At the same time, cultural differences need to be taken into account in the development of prevention and intervention strategies for IGD [15]. Therefore, to explore the development process of IGD, this study focuses on the characteristics of IGD in the early stages of development of young Chinese people. This study hypothesizes that its initial level is significantly greater than 0, with a significant growth trend, and the quadratic change will gradually increase.

As an addictive behavior, IGD is thought to coexist with a variety of cognitive and psychologic disorders, such as depression and attention deficit hyperactivity disorder [16]. Furthermore, depression is included as a common psychological abnormality in the variables in this study. The link between depression levels and IGD has been proven by many studies. Choi et al. (2017) [17] noted that depression is prevalent among those with IGD, and that the severity is significantly associated with an increase in IGD [18]. However, the specific longitudinal link between depression and IGD remains unclear.
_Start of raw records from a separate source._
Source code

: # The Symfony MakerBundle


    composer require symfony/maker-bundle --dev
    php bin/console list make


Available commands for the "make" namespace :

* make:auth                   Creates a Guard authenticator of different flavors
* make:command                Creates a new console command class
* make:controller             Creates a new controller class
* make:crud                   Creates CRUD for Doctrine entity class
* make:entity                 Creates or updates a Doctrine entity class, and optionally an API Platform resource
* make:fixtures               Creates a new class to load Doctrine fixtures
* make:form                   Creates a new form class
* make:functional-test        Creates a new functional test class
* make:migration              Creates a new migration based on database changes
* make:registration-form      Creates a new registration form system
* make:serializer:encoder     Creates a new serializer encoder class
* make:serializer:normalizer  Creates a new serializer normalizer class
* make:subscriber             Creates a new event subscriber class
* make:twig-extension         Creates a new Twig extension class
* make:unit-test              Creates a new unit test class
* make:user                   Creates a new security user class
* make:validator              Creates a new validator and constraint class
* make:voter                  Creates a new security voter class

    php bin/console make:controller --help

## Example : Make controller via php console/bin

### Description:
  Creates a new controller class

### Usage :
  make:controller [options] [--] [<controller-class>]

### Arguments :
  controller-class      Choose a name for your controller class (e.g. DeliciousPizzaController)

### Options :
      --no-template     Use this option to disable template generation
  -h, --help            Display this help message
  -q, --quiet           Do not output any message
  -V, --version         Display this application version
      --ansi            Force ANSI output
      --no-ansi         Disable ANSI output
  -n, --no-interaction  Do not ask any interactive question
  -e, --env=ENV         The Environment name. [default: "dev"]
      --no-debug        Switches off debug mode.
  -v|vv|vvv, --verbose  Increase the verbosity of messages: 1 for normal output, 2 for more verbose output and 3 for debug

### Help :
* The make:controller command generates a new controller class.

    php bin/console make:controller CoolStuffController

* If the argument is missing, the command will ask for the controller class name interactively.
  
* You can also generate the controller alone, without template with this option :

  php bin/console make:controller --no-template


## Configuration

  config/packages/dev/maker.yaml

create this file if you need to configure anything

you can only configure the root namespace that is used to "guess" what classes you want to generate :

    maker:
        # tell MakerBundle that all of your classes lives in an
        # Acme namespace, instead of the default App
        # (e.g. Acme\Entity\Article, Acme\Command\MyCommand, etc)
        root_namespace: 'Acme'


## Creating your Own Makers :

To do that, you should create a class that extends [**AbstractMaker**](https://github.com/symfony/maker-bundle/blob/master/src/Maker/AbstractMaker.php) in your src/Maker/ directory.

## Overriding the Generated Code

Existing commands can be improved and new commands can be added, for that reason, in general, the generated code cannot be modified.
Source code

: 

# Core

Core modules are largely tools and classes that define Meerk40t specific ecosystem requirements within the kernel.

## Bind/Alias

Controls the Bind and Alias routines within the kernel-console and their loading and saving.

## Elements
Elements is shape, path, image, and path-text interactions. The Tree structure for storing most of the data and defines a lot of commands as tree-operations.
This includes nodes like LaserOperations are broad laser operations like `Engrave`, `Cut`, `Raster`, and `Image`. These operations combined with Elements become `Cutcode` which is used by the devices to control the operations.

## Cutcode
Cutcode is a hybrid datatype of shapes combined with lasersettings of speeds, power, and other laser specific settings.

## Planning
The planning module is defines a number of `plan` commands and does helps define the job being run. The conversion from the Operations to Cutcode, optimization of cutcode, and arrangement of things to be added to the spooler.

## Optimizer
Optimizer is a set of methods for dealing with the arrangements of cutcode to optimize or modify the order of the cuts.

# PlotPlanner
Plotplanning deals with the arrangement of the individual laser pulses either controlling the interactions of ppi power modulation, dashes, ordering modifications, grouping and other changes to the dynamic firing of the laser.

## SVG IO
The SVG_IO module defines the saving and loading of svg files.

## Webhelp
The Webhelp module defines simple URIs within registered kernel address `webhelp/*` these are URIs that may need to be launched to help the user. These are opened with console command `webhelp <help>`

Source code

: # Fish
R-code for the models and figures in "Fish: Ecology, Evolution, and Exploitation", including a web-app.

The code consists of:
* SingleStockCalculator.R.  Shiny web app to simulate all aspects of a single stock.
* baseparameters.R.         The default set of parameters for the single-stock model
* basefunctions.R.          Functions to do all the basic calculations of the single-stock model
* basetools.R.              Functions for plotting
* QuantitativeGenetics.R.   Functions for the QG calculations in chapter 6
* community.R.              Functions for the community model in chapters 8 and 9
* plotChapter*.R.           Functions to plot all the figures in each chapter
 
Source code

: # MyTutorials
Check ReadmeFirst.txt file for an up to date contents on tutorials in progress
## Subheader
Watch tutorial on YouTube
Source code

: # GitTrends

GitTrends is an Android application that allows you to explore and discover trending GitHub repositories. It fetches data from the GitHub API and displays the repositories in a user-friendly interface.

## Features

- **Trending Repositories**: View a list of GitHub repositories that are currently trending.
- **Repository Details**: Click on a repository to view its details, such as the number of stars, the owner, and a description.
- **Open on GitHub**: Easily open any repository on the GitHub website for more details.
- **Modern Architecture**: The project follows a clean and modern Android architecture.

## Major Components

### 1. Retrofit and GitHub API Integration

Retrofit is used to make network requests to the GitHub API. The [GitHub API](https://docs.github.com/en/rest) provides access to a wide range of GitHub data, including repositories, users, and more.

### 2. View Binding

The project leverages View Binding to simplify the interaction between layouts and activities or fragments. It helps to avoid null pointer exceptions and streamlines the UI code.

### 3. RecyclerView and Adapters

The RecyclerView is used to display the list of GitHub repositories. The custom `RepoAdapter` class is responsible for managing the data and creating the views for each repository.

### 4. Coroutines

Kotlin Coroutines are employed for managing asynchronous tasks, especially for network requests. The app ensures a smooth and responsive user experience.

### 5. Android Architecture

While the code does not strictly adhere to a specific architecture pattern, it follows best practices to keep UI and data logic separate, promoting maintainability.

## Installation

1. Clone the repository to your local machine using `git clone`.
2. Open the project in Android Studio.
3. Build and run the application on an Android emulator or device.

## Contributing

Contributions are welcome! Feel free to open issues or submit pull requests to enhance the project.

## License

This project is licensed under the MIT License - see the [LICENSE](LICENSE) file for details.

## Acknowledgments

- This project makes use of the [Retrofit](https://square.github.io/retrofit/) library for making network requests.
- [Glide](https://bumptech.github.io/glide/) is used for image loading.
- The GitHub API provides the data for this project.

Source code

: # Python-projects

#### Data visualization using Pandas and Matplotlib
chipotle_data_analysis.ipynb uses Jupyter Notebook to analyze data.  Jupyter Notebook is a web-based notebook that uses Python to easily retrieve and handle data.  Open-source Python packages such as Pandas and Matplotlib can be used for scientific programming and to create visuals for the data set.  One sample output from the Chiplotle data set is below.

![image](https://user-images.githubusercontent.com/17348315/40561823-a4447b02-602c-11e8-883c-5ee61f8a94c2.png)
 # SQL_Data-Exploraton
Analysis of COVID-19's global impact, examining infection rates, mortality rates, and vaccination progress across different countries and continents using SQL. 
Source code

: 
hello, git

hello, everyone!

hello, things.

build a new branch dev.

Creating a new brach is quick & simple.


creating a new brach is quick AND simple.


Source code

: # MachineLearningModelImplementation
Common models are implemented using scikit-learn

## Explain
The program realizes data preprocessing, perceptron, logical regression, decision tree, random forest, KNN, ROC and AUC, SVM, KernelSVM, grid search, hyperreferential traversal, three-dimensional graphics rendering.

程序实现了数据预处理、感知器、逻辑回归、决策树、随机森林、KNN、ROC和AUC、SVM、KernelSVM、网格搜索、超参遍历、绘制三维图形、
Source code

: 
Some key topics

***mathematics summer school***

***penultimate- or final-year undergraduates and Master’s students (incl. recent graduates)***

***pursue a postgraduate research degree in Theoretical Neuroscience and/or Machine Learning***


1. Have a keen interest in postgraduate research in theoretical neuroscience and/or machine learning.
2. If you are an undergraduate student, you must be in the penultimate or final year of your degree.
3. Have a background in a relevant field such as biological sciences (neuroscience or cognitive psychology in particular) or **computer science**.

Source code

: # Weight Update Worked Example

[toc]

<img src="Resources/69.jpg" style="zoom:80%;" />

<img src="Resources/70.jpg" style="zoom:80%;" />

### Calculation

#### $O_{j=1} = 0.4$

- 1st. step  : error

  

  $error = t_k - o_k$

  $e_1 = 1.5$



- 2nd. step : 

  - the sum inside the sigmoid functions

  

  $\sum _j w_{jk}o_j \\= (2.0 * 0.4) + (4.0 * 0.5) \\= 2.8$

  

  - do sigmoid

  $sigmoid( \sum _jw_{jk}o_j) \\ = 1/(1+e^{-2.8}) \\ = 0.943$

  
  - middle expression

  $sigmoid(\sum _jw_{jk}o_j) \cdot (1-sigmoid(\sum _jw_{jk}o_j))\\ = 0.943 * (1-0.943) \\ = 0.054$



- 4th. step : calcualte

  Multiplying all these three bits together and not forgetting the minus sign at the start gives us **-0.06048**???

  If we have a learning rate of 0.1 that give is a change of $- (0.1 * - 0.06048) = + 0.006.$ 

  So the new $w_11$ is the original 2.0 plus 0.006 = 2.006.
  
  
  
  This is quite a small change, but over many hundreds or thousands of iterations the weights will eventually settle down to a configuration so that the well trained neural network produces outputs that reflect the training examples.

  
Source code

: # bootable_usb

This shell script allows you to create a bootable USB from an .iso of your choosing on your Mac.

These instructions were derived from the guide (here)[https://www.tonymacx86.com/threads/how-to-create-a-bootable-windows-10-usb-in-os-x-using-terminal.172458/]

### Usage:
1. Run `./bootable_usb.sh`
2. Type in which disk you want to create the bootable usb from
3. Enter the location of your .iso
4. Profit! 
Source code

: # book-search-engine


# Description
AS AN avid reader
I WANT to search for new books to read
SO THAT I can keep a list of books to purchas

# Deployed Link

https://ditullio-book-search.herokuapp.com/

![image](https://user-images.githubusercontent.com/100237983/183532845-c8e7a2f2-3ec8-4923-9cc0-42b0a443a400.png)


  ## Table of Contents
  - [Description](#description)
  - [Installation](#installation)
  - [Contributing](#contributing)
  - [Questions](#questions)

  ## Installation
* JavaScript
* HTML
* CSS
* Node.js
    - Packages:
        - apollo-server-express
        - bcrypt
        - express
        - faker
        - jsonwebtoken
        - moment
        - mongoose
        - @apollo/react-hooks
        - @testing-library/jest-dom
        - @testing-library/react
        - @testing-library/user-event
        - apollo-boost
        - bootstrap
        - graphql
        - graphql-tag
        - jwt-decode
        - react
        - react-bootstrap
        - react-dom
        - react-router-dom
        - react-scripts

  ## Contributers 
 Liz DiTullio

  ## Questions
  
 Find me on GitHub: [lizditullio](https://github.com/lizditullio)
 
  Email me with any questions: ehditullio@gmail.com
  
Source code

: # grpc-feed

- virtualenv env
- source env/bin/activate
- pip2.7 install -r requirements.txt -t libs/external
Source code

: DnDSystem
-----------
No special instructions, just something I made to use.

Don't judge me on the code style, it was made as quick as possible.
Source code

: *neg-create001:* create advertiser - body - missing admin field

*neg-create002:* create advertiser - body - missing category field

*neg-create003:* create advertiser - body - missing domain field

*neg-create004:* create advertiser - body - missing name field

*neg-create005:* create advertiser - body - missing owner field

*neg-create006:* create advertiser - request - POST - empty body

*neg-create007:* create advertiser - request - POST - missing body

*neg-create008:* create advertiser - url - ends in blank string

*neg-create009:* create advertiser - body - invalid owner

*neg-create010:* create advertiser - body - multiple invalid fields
Männikkö et al. (2020) [19] reported positive effects of IGD behavior on depression, anxiety, obsessive compulsive disorder, and physicalization. People with a higher level of stress and depression are more likely to have IGD, because they probably cope with negative emotion through gaming [20]. At the same time, regression and moderation analyses revealed that depression was an individual risk factor for the development of online game disorders [21]. Based on the analysis of the aforementioned studies, there is a lack of longitudinal research on the relationship between IGD and depression, and it is not clear whether depression levels are the cause or consequence of IGD [22].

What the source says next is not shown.